Qualificação de Doutorado
Qualificação de Doutorado
Programa: CPGEI
Aluno: Daniel Rossato
Orientador: Daniel R. Pipa
Co-orientador: Thiago A. R. Passarin
Quando: 02/jun/2023 às 09:00
Link: https://meet.google.com/yxx-ssso-trx
Título: Parallel Full Waveform Inversion in Ultrasound Non-Destructive Testing
Abstract:
In Non-Destructive Testing (NDT), ultrasound testing is widely used as a way to obtain details about subsurface structures in specimens. The state-of-the-art technique for ultrasound image reconstruction using transducer arrays is the Total Focusing Method (TFM), which needs some a priori information about the specimen, and does not model non-linear phenomena such as multiple reflections. In seismic prospecting, surveys are conducted in a similar way to ultrasound testing: multiple geophones capture the waves reflected and refracted through the interest area. For image reconstruction, one promising method is the Full Waveform Inversion (FWI), which aims to match the observed data to the synthetic data generated from a guess model. Although FWI was proposed decades ago, its computational cost did not allow it to be applied in practical settings until recently. This work proposes the application of FWI to ultrasound imaging in NDT using transducer arrays, as well as analyzing and solving some of the difficulties that arise from the differences in scales and methods between ultrasound testing and seismic surveys. This work utilizes the advent of modern Graphical Processing Units (GPUs) to parallelize both the FWI algorithm and the simulations needed for model evaluations, at the same time occupying less memory than the original approach, using the CUDA API. To mitigate cycle-skipping, a phenomenon that severely degrades FWI performance, the Wasserstein distance is used as the misfit metric.

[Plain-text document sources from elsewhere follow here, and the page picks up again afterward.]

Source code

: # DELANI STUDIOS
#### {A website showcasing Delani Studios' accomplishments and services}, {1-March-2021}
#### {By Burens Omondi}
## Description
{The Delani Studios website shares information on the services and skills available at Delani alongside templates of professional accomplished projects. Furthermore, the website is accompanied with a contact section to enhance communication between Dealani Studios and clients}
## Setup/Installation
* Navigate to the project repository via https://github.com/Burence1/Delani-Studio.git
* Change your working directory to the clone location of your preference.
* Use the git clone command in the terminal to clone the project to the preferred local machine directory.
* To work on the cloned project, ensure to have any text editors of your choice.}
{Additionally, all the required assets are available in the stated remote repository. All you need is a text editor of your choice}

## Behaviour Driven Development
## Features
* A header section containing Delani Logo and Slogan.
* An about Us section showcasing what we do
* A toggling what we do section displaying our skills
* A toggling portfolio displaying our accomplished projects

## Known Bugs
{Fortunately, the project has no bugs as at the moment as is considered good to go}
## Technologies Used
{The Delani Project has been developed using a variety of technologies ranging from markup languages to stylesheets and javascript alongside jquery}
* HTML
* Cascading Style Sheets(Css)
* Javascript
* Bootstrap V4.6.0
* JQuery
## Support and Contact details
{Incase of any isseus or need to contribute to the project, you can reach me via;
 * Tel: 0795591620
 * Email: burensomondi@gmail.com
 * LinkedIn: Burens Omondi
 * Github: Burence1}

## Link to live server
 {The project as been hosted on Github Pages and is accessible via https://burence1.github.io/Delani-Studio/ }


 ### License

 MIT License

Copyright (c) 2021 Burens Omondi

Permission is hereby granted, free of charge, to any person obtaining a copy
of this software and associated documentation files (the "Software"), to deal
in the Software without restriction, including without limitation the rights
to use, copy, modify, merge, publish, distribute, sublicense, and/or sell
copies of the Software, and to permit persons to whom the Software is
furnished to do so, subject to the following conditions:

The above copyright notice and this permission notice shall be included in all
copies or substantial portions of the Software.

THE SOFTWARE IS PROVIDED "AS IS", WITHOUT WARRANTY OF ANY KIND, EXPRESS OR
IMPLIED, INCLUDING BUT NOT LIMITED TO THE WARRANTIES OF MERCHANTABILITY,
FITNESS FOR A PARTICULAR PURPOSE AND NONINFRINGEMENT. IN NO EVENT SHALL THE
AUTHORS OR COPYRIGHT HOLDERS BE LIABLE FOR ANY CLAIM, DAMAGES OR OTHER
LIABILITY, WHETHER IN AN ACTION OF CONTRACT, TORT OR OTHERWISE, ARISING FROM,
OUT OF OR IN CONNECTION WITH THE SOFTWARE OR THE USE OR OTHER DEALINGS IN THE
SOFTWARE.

The results obtained using synthetic data outperform TFM in most cases, reconstructing images with good details in their subsurface structures even when materials with high acoustic impedance differences are present, such as water and steel. This work concludes that FWI can be successfully applied to NDT imaging, potentially obtaining much more detailed models of tested specimens.